The interest isn’t only from rich, foreign art buyers. Nearly three-quarters of Brazilian galleries’ revenue came from domestic private collectors, according to Latitude – an indication of the increasing interest in owning art among wealthy Brazilians. There’s a similar picture elsewhere in the region: Venezuela, Nicaragua, Uruguay and Cuba all have fast-growing art markets.

The number of art fairs now being held across the region is extra proof of the increasing interest in art in the region. Before, apart from Art Basel Miami Beach there used to be just a handful of events across Latin America. Today, almost every country has its own art fair. For example, Colombia and Chile both now host international art fairs every October, which have become fixtures in the art world calendar and which attract visitors from across the globe.

Growing demand for specialist protection

The growing fashion for acquiring art has been accompanied by a growing interest in protecting it. “We’re seeing an increasing awareness of fine art insurance and a growing interest in buying cover,” says Marigaby Mainero, fine art underwriter for Hiscox MGA, based in Miami.

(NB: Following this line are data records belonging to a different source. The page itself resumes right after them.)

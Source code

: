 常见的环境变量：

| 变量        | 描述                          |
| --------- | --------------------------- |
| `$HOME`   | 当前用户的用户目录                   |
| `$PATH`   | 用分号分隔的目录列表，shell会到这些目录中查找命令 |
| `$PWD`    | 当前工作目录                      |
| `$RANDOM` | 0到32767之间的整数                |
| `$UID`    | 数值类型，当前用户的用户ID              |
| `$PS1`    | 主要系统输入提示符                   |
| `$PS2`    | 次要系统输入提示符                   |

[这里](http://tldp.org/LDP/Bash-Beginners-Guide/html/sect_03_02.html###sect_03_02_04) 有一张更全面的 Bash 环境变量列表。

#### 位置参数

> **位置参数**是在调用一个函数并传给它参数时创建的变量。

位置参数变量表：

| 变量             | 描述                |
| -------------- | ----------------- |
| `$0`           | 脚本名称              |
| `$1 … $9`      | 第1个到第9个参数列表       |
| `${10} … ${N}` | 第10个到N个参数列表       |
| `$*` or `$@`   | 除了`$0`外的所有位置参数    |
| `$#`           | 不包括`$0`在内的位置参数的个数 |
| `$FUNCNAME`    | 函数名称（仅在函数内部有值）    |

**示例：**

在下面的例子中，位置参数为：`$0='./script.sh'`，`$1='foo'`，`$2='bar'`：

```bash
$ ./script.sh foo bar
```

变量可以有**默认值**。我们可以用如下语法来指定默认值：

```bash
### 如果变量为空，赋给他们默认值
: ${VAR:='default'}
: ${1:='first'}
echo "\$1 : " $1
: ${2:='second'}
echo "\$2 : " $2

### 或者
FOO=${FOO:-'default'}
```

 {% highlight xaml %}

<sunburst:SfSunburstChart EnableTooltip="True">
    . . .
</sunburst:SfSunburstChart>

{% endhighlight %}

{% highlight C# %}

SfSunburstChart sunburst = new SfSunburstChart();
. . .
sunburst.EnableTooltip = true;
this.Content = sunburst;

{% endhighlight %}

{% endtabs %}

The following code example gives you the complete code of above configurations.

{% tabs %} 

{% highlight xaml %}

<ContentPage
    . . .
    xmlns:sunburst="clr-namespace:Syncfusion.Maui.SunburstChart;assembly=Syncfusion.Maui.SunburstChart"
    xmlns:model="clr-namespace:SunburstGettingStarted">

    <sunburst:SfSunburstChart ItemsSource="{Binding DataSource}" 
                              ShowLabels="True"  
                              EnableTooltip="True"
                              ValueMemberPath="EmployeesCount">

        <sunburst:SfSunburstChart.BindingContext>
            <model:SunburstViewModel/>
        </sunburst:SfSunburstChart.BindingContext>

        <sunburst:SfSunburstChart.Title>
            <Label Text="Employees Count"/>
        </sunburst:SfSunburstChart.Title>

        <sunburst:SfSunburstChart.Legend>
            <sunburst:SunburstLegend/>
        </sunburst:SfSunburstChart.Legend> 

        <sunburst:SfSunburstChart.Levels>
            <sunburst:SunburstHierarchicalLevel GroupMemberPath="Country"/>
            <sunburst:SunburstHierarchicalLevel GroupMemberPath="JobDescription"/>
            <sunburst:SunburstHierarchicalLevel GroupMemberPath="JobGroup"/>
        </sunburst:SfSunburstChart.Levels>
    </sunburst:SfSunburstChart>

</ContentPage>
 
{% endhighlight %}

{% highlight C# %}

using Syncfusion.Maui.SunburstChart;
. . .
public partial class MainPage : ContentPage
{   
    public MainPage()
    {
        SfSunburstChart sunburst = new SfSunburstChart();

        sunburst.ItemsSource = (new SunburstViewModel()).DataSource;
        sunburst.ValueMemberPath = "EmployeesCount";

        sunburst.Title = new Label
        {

Local insurers are increasingly being asked to insure high-value collections. But many of them lack the specialist knowledge required, so without a partner with the experience, expertise and appetite to help them underwrite this fast growing, but complicated line of business, these opportunities will pass them by.

Hiscox, which is one of the world’s leading art insurers as well as an avid collector of contemporary art, offers reinsurance cover to enable companies to provide standalone policies that protect valuable collections, as well as art dealers and visiting exhibitions at public galleries.

Region’s love of art set to grow

With the number of very wealthy people in Latin America increasing, so too has an interest in buying art. In 2015, there were 400,000 in the region, up 7% – higher than the global average, according to the Boston Capital Group Global Wealth Report.

Art is seen as a good investment – over three-quarters of wealth managers surveyed for the Deloitte report think art should be included as part of the investment portfolio options they offer to clients.

The interest in protecting their investments is also bound to rise. Although many local insurers offer some art insurance as part of their standard homeowners policies, the cover is limited. Those companies that offer their high-net-worth clients better protection for their newly acquired artworks could steal a march on their rivals at a time when the number of millionaires in the region is growing.

Nearly three-quarters of Brazilian galleries’ revenue came from domestic private collectors, according to Latitude – an indication of the increasing interest in owning art among wealthy Brazilians.

Hiscox’s art cover offers a host of add-ons that enable its insurer clients to provide protection that goes above and beyond the standard art cover common in the market. “Whereas many local insurers might only cover the cost of restoring a damaged artwork, our reinsurance also covers the loss of value it suffers,” says Mainero. It will also cover theft or damaged committed by the artwork owner’s employees, unlike other companies. “So, buying Hiscox art reinsurance enables our insurer clients to enhance the household cover they offer to their VIP clients.”

Dealing with fine art claims can also be a delicate and complex process. Finding the right conservator capable of restoring a client’s cherished possession back to its former glory isn’t easy. But, over the course of more than 40 years spent insuring art Hiscox has built up a worldwide network of experts, as well as a wealth of experience in how to settle claims quickly, discretely and to the art owner’s satisfaction.

With the Latin American art scene now well established, art insurance is set to become a growing niche. "The Latin American art market is becoming more sophisticated,” says Mainero. “There’s a growing desire to own art, which has created a thriving market in works by local artists. With an increasing proportion of their wealth tied up in art there’s an increasing interest from collectors in protecting their collections by finding the right insurance coverage."